Vigilant MVPing: the case of this blog


During my day job I frequently have to optimize software development tasks to leave only the most important, essential functionality and cut away all the bells and whistles.
This is sometimes abbreviated as MVP — Minimal Viable Product.

This blog is an example of a situation where I slipped into wanting to build a maximum viable product but steadied myself, albeit I little late.

OK, I need a new web-site

Me, some time ago

The worst mistake was that I started working on a solution right away… without defining a problem. I slipped into “ooh, shiny” techie-tinker mindset and was dead set on exploring new and fascinating frontiers of static site generators. The more I researched the more bells and whistles I gathered in my wish-list. It was like a trance.

Of course I need pagination! But not just any pagination, only the best kind: by categories, by tags, by months. Hm, maybe by music and mood too? To do that I just need to quickly read on about Jekyll collections and another couple of posts about how to do it all in a Github-preferred way.

Me, high on new tech

That’s when my weekend ended and, still having nothing to show for it, I felt sad and disappointed. I gave up and decided that if I even were to get new site, I will hire a professional to do it. Some weeks later I even started making a tech spec to post on a freelance exchange. Including the fancy pagination et al, of course.

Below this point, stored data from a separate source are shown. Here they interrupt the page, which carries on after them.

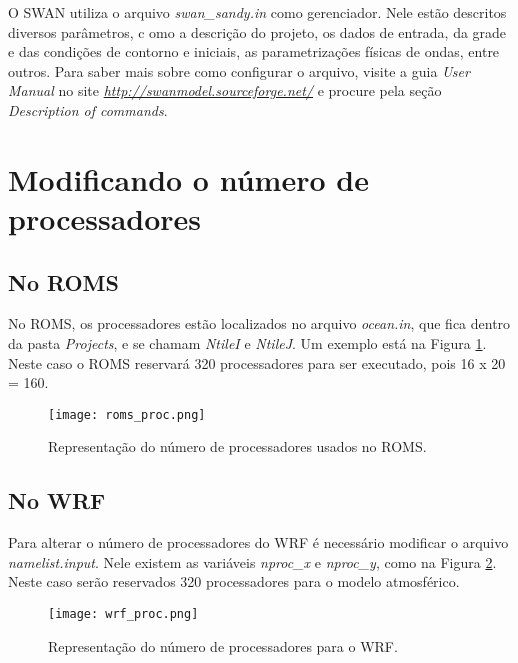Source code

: \noindent O SWAN utiliza o arquivo \textit{swan\_sandy.in} como gerenciador. Nele estão descritos diversos parâmetros, c
          omo a descrição do projeto, os dados de entrada, da grade e das condições de contorno e iniciais, as parametrizações 
          físicas de ondas, entre outros. Para saber mais sobre como configurar o arquivo, visite a guia \textit{User Manual} 
          no site \textcolor{bleu_cite}{\href{http://swanmodel.sourceforge.net/}{\textit{http://swanmodel.sourceforge.net/}}}
          e procure pela seção \textit{Description of commands}.
\bigskip

\section{Modificando o número de processadores}
\bigskip

\subsection{No ROMS}
\bigskip

\noindent No ROMS, os processadores estão localizados no arquivo \textit{ocean.in}, que fica dentro da pasta \textit{Projects},
          e se chamam \textit{NtileI} e \textit{NtileJ}. Um exemplo está na Figura \textcolor{bleu_cite}{\ref{romsproc}}. 
          Neste caso o ROMS reservará 320 processadores para ser executado, pois 16 x 20 = 160.
\bigskip

\begin{figure}[H]
    \centering
    \texttt{[image: roms\_proc.png]}
    \caption{Representação do número de processadores usados no ROMS.}
    \label{romsproc}
\end{figure}
\bigskip

\subsection{No WRF}
\bigskip

\noindent Para alterar o número de processadores do WRF é necessário modificar o arquivo \textit{namelist.input}. 
          Nele existem as variáveis \textit{nproc\_x} e \textit{nproc\_y}, como na Figura \textcolor{bleu_cite}{\ref{procswrf}}. 
          Neste caso serão reservados 320 processadores para o modelo atmosférico.
\bigskip

\begin{figure}[H]
    \centering
    \texttt{[image: wrf\_proc.png]}
    \caption{Representação do número de processadores para o WRF.}
    \label{procswrf}
\end{figure}
\bigskip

There was a slight problem though. I noticed a strange thing: it was really hard for me to describe in technical language what was required. Interesting. How come? Realization struck: I just really didn’t see the end product. And when I tried probing questions to elicit requirements from myself I understood that I was the proverbial perpetually-almost-satisfied client with an unlimited number of edits and improvements because he doesn’t know what he wants.

That’s when a stray thought of MVP came to me and I understood how wrong I’ve been. I don’t need fancy pagination or archived posts. I just need something to start pouring my thoughts into that also doesn’t look hideous. That’s when I installed Jekyll-now and slapped the Pixyll theme on it and here we are.

Summary of what I learned

Before diving into a new sexy project

  1. Describe the end result in necessary detail
  2. Remember why do you want to do this at all. Is this new project the best way to achieve your end goal?